Spending $5,000 a Month on Kubernetes? Up to 30% of That May Be Recoverable Waste
When your Kubernetes bill crosses $5K/month, the waste hiding inside it becomes expensive enough to matter. Here is what you are paying for that is not doing any work — and how to find it without disrupting production.
Your Kubernetes bill just crossed $5,000 a month. Congratulations — and also: you probably have a problem you haven't looked at yet.
At lower spend levels, waste is a rounding error. A forgotten PVC here, an idle deployment there — the numbers are too small to justify the operational time to find them. But at $5K/month and above, the math changes. A cluster carrying 20–30% in recoverable waste is burning $1,000–$1,500 every month on resources that are not serving any workload, running any job, or holding any data that anyone needs.
The waste does not announce itself. It accumulates quietly: a StatefulSet gets deleted but its PersistentVolumeClaims stay behind. A load test namespace from three sprints ago still exists. A LoadBalancer service is still provisioned for an application that was decommissioned. Each item looks small in isolation. Together, they are why your cloud bill keeps climbing even when your engineering team insists they have not deployed anything significant.
This post breaks down where that waste comes from, how to find it, and what a structured audit looks like for a cluster at your scale.
The $5K Threshold: Why It Matters
Below a certain spend level, optimization is a judgment call. Above it, it becomes an operational responsibility.
A cluster spending $5,000/month is almost certainly running workloads across multiple teams, multiple namespaces, and a long deployment history. That history is where waste lives. Every deployment that was not cleaned up after its environment was decommissioned. Every database PVC that was not deleted when the team migrated to a managed service. Every node group that was scaled up for a traffic spike and never scaled back down.
The older the cluster and the more teams sharing it, the more waste it carries — because cleanup responsibilities fall between team boundaries. DevOps assumes the application team cleaned up their namespace. The application team assumes DevOps handles infrastructure teardown. The result is neither team cleans it up, and the bill grows.
What $1,500/Month in Waste Actually Looks Like
In a $5K/month cluster, here is a realistic waste inventory — not a theoretical one:
Orphaned PersistentVolumeClaims: Three migrations ago, a team moved their PostgreSQL StatefulSet to a managed database. The StatefulSet is gone. The three 200 GB PVCs it left behind are still provisioned on gp3 EBS volumes. That is 600 GB × $0.08/GB = $48/month. Multiplied across four other similar migrations: $240/month in storage nobody is using.
Stale LoadBalancer services: A microservice was sunset six months ago. The LoadBalancer service in front of it was never deleted. The cloud provider is still provisioning the external load balancer. At roughly $18/month per load balancer, three of these left behind = $54/month.

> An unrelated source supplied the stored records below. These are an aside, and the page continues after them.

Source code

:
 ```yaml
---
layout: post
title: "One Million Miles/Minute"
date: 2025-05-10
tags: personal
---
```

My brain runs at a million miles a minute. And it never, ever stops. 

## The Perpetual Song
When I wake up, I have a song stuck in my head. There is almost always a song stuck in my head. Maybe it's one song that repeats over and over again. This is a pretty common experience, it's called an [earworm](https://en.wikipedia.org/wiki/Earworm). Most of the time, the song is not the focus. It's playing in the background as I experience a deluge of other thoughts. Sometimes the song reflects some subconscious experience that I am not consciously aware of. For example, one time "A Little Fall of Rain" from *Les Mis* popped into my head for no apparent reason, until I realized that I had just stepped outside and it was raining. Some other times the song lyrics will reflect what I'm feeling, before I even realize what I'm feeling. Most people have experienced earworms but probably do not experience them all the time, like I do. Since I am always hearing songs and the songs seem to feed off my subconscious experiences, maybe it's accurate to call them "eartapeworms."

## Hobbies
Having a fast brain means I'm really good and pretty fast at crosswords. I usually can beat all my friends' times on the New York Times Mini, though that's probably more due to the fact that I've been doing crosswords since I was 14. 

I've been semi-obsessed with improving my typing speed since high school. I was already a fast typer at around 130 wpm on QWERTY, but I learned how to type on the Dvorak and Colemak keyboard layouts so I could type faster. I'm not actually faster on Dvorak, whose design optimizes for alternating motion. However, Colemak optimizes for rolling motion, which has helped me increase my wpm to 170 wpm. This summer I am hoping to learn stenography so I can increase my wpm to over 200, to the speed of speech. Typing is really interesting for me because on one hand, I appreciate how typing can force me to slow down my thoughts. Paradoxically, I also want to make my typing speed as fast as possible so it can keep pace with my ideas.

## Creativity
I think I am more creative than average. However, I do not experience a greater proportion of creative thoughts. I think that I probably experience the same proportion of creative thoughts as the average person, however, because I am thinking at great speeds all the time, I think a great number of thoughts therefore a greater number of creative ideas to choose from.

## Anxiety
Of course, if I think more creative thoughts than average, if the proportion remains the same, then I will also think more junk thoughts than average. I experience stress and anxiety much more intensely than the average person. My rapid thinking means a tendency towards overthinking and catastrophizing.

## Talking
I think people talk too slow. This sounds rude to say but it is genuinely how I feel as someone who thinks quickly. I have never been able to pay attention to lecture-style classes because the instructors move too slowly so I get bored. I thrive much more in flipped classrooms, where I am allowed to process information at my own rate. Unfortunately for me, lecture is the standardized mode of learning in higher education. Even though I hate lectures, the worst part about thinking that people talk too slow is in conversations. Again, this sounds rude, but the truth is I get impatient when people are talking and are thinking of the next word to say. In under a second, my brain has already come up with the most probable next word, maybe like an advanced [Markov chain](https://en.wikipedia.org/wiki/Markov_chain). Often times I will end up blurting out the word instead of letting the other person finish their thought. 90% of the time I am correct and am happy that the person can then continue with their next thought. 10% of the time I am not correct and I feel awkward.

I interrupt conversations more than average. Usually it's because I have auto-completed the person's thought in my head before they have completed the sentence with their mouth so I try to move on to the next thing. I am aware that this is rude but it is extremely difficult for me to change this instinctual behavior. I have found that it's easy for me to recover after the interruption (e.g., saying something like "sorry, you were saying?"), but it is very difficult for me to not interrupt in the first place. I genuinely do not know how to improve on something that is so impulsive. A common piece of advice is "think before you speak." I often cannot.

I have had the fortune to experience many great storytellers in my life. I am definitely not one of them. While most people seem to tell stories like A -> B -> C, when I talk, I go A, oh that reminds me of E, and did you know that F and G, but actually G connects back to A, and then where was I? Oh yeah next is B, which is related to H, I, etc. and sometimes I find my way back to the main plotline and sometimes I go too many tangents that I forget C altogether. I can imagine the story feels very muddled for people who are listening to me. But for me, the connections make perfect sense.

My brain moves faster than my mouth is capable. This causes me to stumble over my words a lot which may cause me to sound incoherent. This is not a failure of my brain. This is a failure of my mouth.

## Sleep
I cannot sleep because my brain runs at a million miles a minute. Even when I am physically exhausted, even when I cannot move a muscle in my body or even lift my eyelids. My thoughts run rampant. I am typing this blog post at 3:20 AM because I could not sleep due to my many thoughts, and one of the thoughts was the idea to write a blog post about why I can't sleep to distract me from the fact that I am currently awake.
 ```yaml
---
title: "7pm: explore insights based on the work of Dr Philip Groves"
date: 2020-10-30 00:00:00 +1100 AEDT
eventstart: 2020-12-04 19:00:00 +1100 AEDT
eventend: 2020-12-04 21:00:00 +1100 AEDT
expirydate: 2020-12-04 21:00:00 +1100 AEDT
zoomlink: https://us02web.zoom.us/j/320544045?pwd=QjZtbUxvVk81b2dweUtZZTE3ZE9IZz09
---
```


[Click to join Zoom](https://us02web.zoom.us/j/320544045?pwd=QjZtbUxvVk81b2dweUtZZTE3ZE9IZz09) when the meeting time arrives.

Idle node groups: A node group was provisioned for a batch processing workload that now runs on Fargate. The node group still has two on-demand instances running in case the batch job needs them — but it has not run there in four months. Two m5.xlarge nodes × $0.192/hr = $276/month in compute serving zero workloads.
Stale namespaces from ended projects: A compliance audit required a staging environment that mirrored production for 60 days. The audit passed eight months ago. The staging namespace is still running a partial copy of the application, including its database, its cache, and its internal services. Rough monthly cost of that namespace: $400–$600.
Unlabeled resources no team claims: Several deployments in the default namespace have no owner labels. Nobody knows who created them. Combined resource requests suggest $80–$100/month in compute allocation that cannot be attributed or cleaned up without an investigation.
Running total: $1,000–$1,200/month recoverable — inside a single $5K/month cluster.
This is not an unusual scenario. It is what most clusters above $5K look like when someone finally looks carefully.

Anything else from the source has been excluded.